The Three Pillars of Tai Chi
Tai Chi is often seen as just slow movement, but behind each movement lies a method for training the body, mind, and energy. The three pillars describe how this is done.
1. Centralising Chi
The first pillar is about bringing chi back to the centre, the dantian. This is trained through qigong. Every class begins here.
You stand like a tree. You breathe into your belly. You sink into the ground. The mind focuses on the dantian. The body relaxes. Chi starts to settle.
With steady practice, it grounds you. It strengthens and centres both body and mind. Even with a little practice, you will feel the difference.

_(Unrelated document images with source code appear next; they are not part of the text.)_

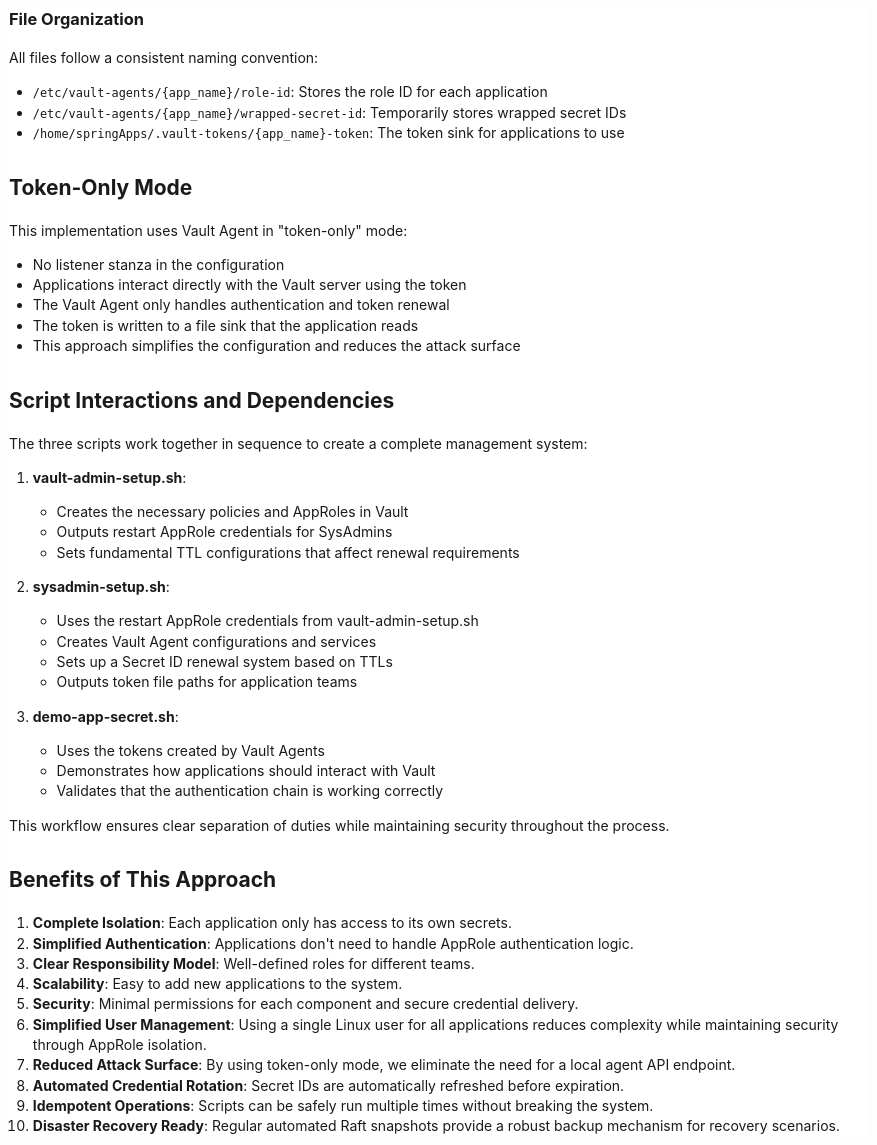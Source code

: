 ### File Organization

All files follow a consistent naming convention:
- `/etc/vault-agents/{app_name}/role-id`: Stores the role ID for each application
- `/etc/vault-agents/{app_name}/wrapped-secret-id`: Temporarily stores wrapped secret IDs
- `/home/springApps/.vault-tokens/{app_name}-token`: The token sink for applications to use

## Token-Only Mode

This implementation uses Vault Agent in "token-only" mode:
- No listener stanza in the configuration
- Applications interact directly with the Vault server using the token
- The Vault Agent only handles authentication and token renewal
- The token is written to a file sink that the application reads
- This approach simplifies the configuration and reduces the attack surface

## Script Interactions and Dependencies

The three scripts work together in sequence to create a complete management system:

1. **vault-admin-setup.sh**:
   - Creates the necessary policies and AppRoles in Vault
   - Outputs restart AppRole credentials for SysAdmins
   - Sets fundamental TTL configurations that affect renewal requirements

2. **sysadmin-setup.sh**:
   - Uses the restart AppRole credentials from vault-admin-setup.sh
   - Creates Vault Agent configurations and services
   - Sets up a Secret ID renewal system based on TTLs
   - Outputs token file paths for application teams

3. **demo-app-secret.sh**:
   - Uses the tokens created by Vault Agents
   - Demonstrates how applications should interact with Vault
   - Validates that the authentication chain is working correctly

This workflow ensures clear separation of duties while maintaining security throughout the process.

## Benefits of This Approach

1. **Complete Isolation**: Each application only has access to its own secrets.
2. **Simplified Authentication**: Applications don't need to handle AppRole authentication logic.
3. **Clear Responsibility Model**: Well-defined roles for different teams.
4. **Scalability**: Easy to add new applications to the system.
5. **Security**: Minimal permissions for each component and secure credential delivery.
6. **Simplified User Management**: Using a single Linux user for all applications reduces complexity while maintaining security through AppRole isolation.
7. **Reduced Attack Surface**: By using token-only mode, we eliminate the need for a local agent API endpoint.
8. **Automated Credential Rotation**: Secret IDs are automatically refreshed before expiration.
9. **Idempotent Operations**: Scripts can be safely run multiple times without breaking the system.
10. **Disaster Recovery Ready**: Regular automated Raft snapshots provide a robust backup mechanism for recovery scenarios.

The benefits go beyond health. This is where internal power begins to form.
2. Circulating Chi
Once chi is settled, it needs to move. The Tai Chi form does this. The body becomes one continuous motion, relaxed and connected.
Each movement links to the next, flowing in spirals. The mind stays quiet. The body is free of tension.
Chi follows this harmony and begins to move with your intention. As it circulates, the inner state deepens. Something changes. Something grows.
This is stillness within movement and movement within stillness.
3. Applying Chi
The third pillar is applying chi through contact. This is where understanding is tested through touch.
Partner work such as push hands, posture testing, and martial application trains awareness and sensitivity. It teaches how to meet energy without resistance, how to yield without losing structure.
This is gau sau, the exchange of hands. A shared practice where both partners refine movement, alignment, and timing.
It is through touch understanding grows.
The three pillars support one practice. All practice returns to stillness. From stillness, everything moves.